A cyclic universe – one with birth, death, rebirth, death, rebirth, death, etc. is a far more philosophically satisfying universe than a one-off born, live, and fade-away universe, which is what our Universe appears to be. A cyclic universe is probably more pleasing because such a concept more closely mirrors nearly all local reality – the cyclic four seasons endlessly repeating; day-night-day-night; New Moon – Full Moon – New Moon – Full Moon; evaporation – rainfall – evaporation – rainfall; the carbon cycle; the nitrogen cycle; you name it, it recycles. Okay, maybe you don’t. You maybe are like our Universe – born, live yet doomed to fade-away. But the broader human species continues to recycle – birth, death, birth, death, etc. The names and the faces change, but the human cycle continues. Actually all of your stuff will recycle too. Part of you today might be part of a cockroach 100 years down the track! That aside, the Big Question is how can you generate a cyclic universe, one which eventually goes from initial Big Bang expansion to one which contracts into a Big Crunch then rebounds again? How do you generate that from a Big Bang universe that’s apparently doomed to keep expanding, ever expanding, forever, and ever, amen?
The standard model of cosmology suggests that our Universe had a one-off moment of creation (the Big Bang) and will over trillions of years surrender to entropy (the evolution of a state of order to ultimate disorder) and die an eventual “heat death” (where the temperature – heat energy, the ultimate end product of all other forms of energy conversion – is exactly uniform throughout). So we go from Once Upon A Time/In the Beginning through to Cosmic Evolution through to The End. But that’s the narrow view. What if there were many universes, and they could interact? Then there might not be an overall Once Upon A Time/In the Beginning and ultimately The End. The parallel analogy with supernovae explains all.
THE STORY OF THE SUPERNOVAE: We’ve all heard of supernovae, and while quite rare, there has been one visible to the naked eye recently that occurred in the Large Magellanic Cloud (SN 1987A), a nearby companion mini-galaxy to our own visible from the Southern Hemisphere. It was first witnessed on Planet Earth after the light flash travelled thousands upon thousands of years, traversing intergalactic and interstellar space, to arrive locally on the 23rd of February 1987. It was the first visible naked eye supernovae event since 1604 – rare indeed.
Their cosmic story and cosmic significance is fairly straight forward. Stars form out of interstellar gas, dust and perhaps larger debris. This mix of stuff slowly but surely contracts, all under the mutual attraction of their individual gravities that eventually brings it all together in a lump sum – if massive enough an embryo star forms. The intense pressures heat up the interior, and if the embryo star is indeed massive enough, the heat and pressure will be enough to cause the gas, etc. to start to fuse, usually starting with hydrogen fusing to helium and releasing [solar] energy in that conversion – nuclear fusion is what powers the stars.

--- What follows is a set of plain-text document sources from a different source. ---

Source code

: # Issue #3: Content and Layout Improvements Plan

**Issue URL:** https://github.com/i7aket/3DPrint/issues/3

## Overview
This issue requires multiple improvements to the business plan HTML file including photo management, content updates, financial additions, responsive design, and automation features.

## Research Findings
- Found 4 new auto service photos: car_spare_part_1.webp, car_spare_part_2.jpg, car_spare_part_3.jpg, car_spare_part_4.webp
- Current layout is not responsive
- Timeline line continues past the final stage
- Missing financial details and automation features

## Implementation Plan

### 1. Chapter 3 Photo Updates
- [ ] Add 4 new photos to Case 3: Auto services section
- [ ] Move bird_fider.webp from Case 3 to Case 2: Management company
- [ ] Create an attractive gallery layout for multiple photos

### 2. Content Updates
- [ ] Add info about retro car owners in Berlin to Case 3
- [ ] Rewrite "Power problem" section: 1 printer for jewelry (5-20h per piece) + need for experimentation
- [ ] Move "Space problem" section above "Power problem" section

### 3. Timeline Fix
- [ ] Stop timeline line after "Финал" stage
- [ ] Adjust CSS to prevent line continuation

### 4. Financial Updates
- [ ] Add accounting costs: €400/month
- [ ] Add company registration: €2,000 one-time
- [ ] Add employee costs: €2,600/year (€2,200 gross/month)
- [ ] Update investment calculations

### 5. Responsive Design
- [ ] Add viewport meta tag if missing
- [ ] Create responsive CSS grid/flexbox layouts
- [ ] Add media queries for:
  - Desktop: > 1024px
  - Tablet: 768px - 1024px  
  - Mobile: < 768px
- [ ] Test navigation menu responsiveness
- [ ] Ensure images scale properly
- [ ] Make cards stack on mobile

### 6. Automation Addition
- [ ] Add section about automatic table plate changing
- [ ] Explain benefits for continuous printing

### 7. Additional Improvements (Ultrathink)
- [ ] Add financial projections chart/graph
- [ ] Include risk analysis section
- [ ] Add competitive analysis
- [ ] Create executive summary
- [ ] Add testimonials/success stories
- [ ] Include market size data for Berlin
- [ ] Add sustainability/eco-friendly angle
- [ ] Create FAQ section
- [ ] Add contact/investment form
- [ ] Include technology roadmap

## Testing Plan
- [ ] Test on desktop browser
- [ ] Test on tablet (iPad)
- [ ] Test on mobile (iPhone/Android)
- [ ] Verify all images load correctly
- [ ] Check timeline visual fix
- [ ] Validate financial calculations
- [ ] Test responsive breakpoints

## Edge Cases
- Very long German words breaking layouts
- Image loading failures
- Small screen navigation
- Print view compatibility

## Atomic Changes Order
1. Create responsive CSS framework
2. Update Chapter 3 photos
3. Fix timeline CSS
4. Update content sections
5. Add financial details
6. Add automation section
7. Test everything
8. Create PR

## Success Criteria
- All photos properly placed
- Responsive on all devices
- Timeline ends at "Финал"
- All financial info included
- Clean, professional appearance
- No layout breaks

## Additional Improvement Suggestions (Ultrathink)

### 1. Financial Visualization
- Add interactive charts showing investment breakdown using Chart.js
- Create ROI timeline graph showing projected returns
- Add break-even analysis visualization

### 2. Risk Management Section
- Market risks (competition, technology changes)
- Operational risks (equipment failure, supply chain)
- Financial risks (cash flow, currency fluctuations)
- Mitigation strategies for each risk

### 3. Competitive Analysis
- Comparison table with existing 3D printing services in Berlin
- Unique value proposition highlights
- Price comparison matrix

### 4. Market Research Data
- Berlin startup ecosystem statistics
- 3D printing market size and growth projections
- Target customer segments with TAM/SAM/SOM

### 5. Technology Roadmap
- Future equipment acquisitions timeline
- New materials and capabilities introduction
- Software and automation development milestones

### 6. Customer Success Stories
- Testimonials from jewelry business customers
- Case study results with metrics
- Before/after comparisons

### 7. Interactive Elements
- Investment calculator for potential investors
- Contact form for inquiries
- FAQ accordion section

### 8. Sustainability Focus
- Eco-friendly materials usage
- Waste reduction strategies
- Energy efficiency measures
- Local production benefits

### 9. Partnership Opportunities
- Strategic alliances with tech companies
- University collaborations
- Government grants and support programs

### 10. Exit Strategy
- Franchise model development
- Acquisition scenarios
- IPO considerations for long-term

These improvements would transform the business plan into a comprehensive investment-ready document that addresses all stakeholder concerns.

Now interstellar gas and dust clouds are not all uniform in size. So, some stars fire up with the bare minimum of stuff, other stars fire up with a lot of stuff in their core bellies, but not too much. These are sort-of like Goldilocks stars; stars like our Sun. A few stars formed from such a thick region of gas and dust that they were ‘born’ obese.
How massive newborn stars are will determine their lifespan and their fate. The relationship tends to be that the thinner you are at birth, the longer you’ll live. Very skinny stars are very frugal with their fuel. These misers have stellar life-spans perhaps measured in roughly a trillion or so years. When their fuel finally runs out, they just slowly, ever so slowly, fade away into a white dwarf then finally as a dark and cold black dwarf cinder. Average stars, like our Sun, are less thrifty, but even so manage a lifespan of roughly ten billion years. Average stars will go through a more complex evolution, but ultimately they too will settle down to a long retirement, cooling, ever cooling when the fuel is exhausted. They too will go out not with a bang but with a whimper.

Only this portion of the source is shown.